Introduction — who wrote it, and where

The author is Miraç Buğra Özkan, in Artificial Intelligence and Data Engineering at Istanbul Technical University; it is a single-author paper. The manuscript is laid out like an IEEE conference template, but the text names no specific venue and does not state that it was peer-reviewed. So I treat it as an arXiv preprint (arXiv:2510.15120, posted October 2025, possibly not yet peer-reviewed).

Honestly, I did not pick this today for its freshness. It was posted about nine months ago, outside the 'last 60 days' window I usually aim for. I chose it because the full text is readable end to end, and because the author states the system is a modification of Unity's official 'ML-Agents: Hummingbirds' learning course — meaning a capable hobbyist can reasonably reproduce it. That fits my habit of favoring implementation-near papers.

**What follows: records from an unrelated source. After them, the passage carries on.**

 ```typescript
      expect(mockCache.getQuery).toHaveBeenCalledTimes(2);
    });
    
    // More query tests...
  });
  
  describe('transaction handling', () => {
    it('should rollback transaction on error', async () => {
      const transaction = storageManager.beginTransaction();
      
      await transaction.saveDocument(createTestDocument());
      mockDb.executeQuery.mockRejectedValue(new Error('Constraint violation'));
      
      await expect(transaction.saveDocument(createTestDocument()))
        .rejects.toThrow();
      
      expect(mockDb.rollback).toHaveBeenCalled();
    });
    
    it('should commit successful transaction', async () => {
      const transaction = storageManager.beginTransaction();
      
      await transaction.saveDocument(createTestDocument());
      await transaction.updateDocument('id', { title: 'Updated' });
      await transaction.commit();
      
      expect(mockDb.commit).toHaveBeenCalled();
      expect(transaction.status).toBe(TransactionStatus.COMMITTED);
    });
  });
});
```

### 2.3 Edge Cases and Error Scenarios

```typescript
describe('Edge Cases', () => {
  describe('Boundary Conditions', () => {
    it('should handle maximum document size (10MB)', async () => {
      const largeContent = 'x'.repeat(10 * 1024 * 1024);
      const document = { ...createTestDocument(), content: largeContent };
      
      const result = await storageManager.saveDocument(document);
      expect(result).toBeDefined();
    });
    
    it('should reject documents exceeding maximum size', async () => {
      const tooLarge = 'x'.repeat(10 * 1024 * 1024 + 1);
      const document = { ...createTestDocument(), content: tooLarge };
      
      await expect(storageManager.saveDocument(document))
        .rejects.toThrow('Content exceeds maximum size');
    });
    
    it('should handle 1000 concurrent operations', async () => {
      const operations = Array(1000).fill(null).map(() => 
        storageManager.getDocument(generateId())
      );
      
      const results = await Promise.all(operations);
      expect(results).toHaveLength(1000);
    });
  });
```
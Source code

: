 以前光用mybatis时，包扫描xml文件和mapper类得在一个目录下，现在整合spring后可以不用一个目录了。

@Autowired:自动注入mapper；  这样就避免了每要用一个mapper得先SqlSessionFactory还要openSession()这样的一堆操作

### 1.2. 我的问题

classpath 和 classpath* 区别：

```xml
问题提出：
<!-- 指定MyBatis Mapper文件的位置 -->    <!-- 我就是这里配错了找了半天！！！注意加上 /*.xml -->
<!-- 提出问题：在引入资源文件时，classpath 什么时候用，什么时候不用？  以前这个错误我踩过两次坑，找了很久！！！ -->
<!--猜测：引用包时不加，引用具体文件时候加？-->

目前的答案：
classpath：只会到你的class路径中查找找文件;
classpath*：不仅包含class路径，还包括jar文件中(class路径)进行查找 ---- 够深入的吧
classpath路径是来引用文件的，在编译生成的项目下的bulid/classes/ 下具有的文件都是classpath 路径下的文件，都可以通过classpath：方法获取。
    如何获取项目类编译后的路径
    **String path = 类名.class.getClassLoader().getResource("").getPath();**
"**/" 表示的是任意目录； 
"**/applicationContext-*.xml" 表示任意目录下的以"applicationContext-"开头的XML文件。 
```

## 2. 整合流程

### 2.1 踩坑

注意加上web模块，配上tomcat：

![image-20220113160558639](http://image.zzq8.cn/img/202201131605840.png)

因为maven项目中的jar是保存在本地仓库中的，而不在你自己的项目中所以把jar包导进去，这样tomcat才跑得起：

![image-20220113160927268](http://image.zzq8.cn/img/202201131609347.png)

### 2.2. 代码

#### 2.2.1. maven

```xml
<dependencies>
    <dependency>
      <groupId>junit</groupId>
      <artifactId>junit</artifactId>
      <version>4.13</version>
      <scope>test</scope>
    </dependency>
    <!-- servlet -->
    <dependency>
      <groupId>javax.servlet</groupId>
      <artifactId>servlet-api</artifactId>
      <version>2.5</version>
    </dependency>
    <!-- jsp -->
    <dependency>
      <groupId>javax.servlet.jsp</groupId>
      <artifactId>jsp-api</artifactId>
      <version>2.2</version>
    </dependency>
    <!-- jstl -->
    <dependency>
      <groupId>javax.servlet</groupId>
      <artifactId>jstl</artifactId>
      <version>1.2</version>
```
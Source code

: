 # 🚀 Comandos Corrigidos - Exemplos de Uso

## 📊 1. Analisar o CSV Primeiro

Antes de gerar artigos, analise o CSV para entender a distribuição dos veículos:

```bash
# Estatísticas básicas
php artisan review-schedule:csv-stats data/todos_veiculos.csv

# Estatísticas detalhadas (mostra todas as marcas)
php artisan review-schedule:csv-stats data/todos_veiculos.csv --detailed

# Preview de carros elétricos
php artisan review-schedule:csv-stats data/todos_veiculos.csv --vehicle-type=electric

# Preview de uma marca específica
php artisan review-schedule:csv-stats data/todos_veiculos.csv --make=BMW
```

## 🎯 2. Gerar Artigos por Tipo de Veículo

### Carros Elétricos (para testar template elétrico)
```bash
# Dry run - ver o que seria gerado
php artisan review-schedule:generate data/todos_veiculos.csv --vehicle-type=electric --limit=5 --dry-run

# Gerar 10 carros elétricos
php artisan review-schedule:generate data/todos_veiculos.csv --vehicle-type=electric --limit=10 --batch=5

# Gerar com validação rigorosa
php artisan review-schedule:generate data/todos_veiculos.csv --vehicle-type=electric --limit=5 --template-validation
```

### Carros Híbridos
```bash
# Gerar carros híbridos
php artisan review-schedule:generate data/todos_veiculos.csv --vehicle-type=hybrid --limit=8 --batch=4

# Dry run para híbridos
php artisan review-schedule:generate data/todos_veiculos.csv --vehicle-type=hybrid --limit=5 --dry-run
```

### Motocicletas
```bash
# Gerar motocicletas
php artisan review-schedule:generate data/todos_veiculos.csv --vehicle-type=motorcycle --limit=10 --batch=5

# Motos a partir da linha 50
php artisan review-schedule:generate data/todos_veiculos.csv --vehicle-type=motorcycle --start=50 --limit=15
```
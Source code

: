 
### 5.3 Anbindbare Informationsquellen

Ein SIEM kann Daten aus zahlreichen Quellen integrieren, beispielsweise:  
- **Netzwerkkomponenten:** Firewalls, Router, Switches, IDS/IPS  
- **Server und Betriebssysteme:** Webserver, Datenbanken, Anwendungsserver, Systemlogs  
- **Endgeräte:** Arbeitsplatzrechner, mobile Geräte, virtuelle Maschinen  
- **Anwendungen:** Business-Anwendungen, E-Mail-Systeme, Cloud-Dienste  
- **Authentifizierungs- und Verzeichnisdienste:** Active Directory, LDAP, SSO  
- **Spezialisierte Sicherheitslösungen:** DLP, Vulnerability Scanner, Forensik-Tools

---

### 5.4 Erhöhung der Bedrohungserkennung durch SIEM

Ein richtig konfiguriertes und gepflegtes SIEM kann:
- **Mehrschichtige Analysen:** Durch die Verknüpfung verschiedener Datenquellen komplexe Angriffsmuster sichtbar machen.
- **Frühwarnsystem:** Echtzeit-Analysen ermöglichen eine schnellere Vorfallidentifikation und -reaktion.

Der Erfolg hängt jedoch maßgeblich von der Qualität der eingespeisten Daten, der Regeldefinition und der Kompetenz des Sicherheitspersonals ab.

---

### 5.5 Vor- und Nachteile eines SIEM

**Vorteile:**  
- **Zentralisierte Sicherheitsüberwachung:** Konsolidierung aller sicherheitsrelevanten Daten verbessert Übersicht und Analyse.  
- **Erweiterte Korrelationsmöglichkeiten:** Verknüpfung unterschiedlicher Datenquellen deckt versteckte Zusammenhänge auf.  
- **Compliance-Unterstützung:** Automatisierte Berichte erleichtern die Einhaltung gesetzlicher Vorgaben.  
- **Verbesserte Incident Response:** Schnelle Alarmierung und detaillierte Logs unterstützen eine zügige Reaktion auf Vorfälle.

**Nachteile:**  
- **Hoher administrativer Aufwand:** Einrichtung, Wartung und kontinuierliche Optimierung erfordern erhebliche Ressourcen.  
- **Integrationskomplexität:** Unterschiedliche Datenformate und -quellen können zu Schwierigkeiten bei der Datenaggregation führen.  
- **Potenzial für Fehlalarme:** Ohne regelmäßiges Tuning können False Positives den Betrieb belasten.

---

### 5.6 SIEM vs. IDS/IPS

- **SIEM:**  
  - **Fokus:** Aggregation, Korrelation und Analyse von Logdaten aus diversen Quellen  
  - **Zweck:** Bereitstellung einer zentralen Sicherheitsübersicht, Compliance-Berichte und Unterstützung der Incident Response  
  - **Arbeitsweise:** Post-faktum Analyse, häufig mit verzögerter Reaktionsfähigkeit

One caveat up front: this is not, strictly, a puzzle paper. It is a foraging/navigation task — a hummingbird flying over 3D terrain to collect nectar. Even so, the idea of putting the level generator and the level solver in the same learning loop is well worth carrying home for anyone who designs puzzles or stages. That is what I came to read.

Background — the limits of PCG and of RL

First, some plain definitions. PCG (Procedural Content Generation) means algorithmically creating levels, terrain, item placements, and so on. Classically this used rule-based systems or noise functions (which turn randomness into natural-looking patterns), but the author frames these as lacking adaptability and struggling to guarantee playability or balance.

Next, reinforcement learning (a framework where an agent acts in an environment and learns by trial and error to earn higher reward). Recently many methods use it to learn a policy (what to do in a given situation) from interaction. But, the author argues, most machine-learning PCG (evolutionary or search-based) decouples the generation step from the agent actually playing, making real-time coupling hard.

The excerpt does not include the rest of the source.